#### Brief
Where a line in the material beneath contains "just", count it. Give the number only.
··· Extracted material ···
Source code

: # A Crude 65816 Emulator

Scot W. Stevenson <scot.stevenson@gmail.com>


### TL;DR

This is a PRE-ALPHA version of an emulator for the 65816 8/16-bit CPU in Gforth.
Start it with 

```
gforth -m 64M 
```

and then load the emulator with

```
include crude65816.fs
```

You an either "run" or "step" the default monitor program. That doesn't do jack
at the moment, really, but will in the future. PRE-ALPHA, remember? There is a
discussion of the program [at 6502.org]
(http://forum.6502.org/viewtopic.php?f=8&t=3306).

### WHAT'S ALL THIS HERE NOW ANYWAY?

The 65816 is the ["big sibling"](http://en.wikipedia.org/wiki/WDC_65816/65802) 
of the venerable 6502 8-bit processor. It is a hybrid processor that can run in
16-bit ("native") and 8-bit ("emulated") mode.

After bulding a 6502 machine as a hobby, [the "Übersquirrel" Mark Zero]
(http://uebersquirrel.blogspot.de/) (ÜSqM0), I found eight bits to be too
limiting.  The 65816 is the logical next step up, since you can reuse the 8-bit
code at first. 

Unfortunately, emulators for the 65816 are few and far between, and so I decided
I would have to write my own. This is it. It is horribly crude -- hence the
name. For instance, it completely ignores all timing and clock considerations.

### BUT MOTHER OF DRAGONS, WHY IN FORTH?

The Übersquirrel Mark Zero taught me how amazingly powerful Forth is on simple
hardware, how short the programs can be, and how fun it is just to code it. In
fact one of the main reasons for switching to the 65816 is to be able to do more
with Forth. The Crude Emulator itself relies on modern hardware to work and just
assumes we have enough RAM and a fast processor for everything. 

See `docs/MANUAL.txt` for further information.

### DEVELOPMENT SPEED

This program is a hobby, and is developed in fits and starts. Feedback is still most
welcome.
···
··· Extracted material ···
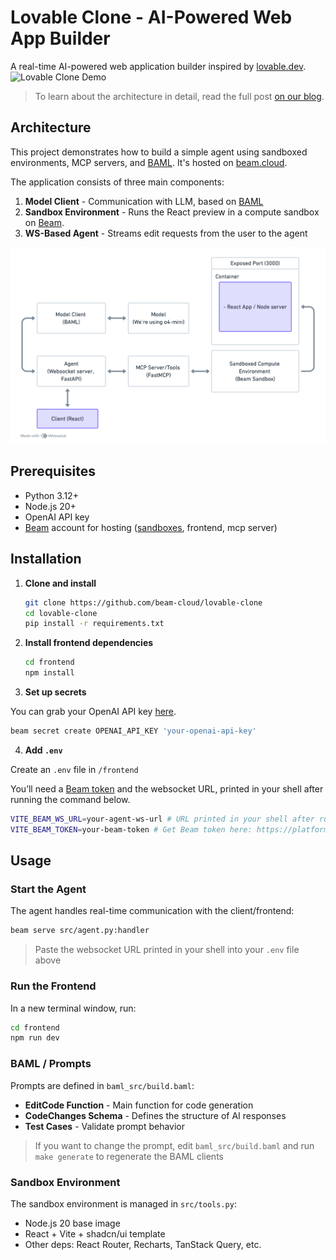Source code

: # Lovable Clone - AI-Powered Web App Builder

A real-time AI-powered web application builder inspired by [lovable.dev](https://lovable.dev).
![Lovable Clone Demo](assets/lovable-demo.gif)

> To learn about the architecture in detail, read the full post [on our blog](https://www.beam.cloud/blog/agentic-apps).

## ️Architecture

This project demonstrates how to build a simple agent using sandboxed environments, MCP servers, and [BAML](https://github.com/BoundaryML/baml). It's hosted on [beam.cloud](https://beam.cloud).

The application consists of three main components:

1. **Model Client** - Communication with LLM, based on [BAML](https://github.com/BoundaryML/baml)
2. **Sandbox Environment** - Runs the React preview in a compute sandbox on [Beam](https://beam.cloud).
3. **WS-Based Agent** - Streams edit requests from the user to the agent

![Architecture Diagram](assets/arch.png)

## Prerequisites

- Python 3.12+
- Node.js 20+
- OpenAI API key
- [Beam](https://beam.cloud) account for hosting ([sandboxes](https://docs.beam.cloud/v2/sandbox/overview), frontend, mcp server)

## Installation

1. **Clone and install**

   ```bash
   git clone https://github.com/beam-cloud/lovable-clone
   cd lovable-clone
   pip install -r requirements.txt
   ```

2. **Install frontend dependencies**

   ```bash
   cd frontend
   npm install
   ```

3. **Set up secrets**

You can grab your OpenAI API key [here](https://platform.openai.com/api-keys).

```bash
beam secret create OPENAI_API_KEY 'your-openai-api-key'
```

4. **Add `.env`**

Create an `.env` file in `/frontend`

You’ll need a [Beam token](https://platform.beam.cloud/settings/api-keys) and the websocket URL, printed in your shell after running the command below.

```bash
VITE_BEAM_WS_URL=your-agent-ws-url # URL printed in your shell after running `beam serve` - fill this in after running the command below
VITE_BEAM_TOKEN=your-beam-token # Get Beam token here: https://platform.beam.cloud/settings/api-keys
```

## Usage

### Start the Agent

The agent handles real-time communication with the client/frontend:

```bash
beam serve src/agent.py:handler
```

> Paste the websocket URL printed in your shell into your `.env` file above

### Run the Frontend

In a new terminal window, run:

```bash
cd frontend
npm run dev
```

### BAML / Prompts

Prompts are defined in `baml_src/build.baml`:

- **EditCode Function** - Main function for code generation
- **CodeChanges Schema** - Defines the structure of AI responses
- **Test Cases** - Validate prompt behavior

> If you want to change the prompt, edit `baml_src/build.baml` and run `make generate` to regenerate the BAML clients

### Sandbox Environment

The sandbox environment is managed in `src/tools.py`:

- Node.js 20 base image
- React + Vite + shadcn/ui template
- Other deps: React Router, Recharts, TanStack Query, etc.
···
#### Result of this exercise
2